Recently, FHWA has developed a PHT analysis tool for HERS and NAPCOM purposes that uses HPMS data. (28) Models based on use of the default level 3 MEPDG inputs along with the HPMS data are used to predict changes in the multiple pavement condition measures adjusted for current observed levels. In this application, pavement health is defined as the time in age or load applications from initial construction or reconstruction to the first major rehabilitation as warranted by pavement ride and structural conditions.
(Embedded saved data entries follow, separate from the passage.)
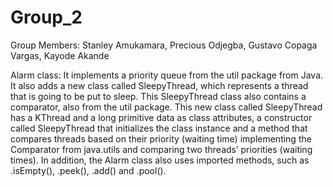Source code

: # Group_2
 
Group Members: 
Stanley Amukamara, Precious Odjegba, Gustavo Copaga Vargas,  Kayode Akande


Alarm class: 
It implements a priority queue from the util package from Java. It also adds a new class called SleepyThread, which represents a thread that is going to be put to sleep. This SleepyThread class also contains a comparator, also from the util package. 
This new class called SleepyThread has a KThread and a long primitive data as class attributes, a constructor called SleepyThread that initializes the class instance and a method that compares threads based on their priority (waiting time) implementing the Comparator from java.utils and comparing two threads’ priorities (waiting times). 
In addition, the Alarm class also uses imported methods, such as .isEmpty(), .peek(), .add() and .pool(). 
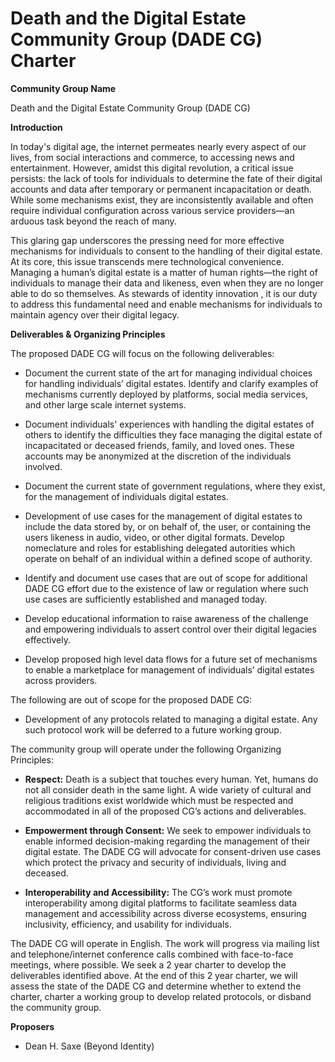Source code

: # Death and the Digital Estate Community Group (DADE CG) Charter

**Community Group Name**

Death and the Digital Estate Community Group (DADE CG)

**Introduction**

In today's digital age, the internet permeates nearly every aspect of our lives, from social interactions and commerce, to accessing news and entertainment. However, amidst this digital revolution, a critical issue persists: the lack of tools for individuals to determine the fate of their digital accounts and data after temporary or permanent incapacitation or death. While some mechanisms exist, they are inconsistently available and often require individual configuration across various service providers—an arduous task beyond the reach of many.

This glaring gap underscores the pressing need for more effective mechanisms for individuals to consent to the handling of their digital estate. At its core, this issue transcends mere technological convenience.  Managing a human’s digital estate is a matter of human rights—the right of individuals to manage their data and likeness, even when they are no longer able to do so themselves. As stewards of identity innovation , it is our duty to address this fundamental need and enable mechanisms for individuals to maintain agency over their digital legacy.


**Deliverables & Organizing Principles**

The proposed DADE CG will focus on the following deliverables:

- Document the current state of the art for managing individual choices for handling individuals’ digital estates.  Identify and clarify examples of mechanisms currently deployed by platforms, social media services, and other large scale internet systems.

- Document individuals' experiences with handling the digital estates of others to identify the difficulties they face managing the digital estate of incapacitated or deceased friends, family, and loved ones. These accounts may be anonymized at the discretion of the individuals involved.

- Document the current state of government regulations, where they exist, for the management of individuals digital estates.

- Development of use cases for the management of digital estates to include the data stored by, or on behalf of, the user, or containing the users likeness in audio, video, or other digital formats.  Develop nomeclature and roles for establishing delegated autorities which operate on behalf of an individual within a defined scope of authority.

- Identify and document use cases that are out of scope for additional DADE CG effort due to the existence of law or regulation where such use cases are sufficiently established and managed today.

- Develop educational information to raise awareness of the challenge and empowering individuals to assert control over their digital legacies effectively.

- Develop proposed high level data flows for a future set of mechanisms to enable a marketplace for management of individuals’ digital estates across providers.

The following are out of scope for the proposed DADE CG:

- Development of any protocols related to managing a digital estate.  Any such protocol work will be deferred to a future working group.

The community group will operate under the following Organizing Principles:

- **Respect:** Death is a subject that touches every human.  Yet, humans do not all consider death in the same light.  A wide variety of cultural and religious traditions exist worldwide which must be respected and accommodated in all of the proposed CG’s actions and deliverables.

- **Empowerment through Consent:** We seek to empower individuals to enable informed decision-making regarding the management of their digital estate.  The DADE CG will advocate for consent-driven use cases which protect the privacy and security of individuals, living and deceased.

- **Interoperability and Accessibility:** The CG’s work must promote interoperability among digital platforms to facilitate seamless data management and accessibility across diverse ecosystems, ensuring inclusivity, efficiency, and usability for individuals.

The DADE CG will operate in English.  The work will progress via mailing list and telephone/internet conference calls combined with face-to-face meetings, where possible.  We seek a 2 year charter to develop the deliverables identified above.  At the end of this 2 year charter, we will assess the state of the DADE CG and determine whether to extend the charter, charter a working group to develop related protocols, or disband the community group.

**Proposers**
- Dean H. Saxe (Beyond Identity)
The following distress prediction models are included in the tool:
The following examples highlight contemporary RSL models developed within the pavement engineering community:
George developed a graphical procedure to determine RSL based on the effective thickness ratio derived from nondestructive deflection testing.(29)
Mamlouk et al. computed RSL based on a fatigue model (considering the rate of crack development in Arizona) in conjunction with the backcalculated moduli.(30)
Huang used two general mathematical distress models to determine the remaining life of flexible pavements.(31)
Park and Kim and Werkmeister and Alabaster developed RSL models based on FWD measurements.(32,33)
Santha et al. developed a simple, mechanistic rut-depth prediction model that, when used with estimated current traffic, yields the RSL.(34)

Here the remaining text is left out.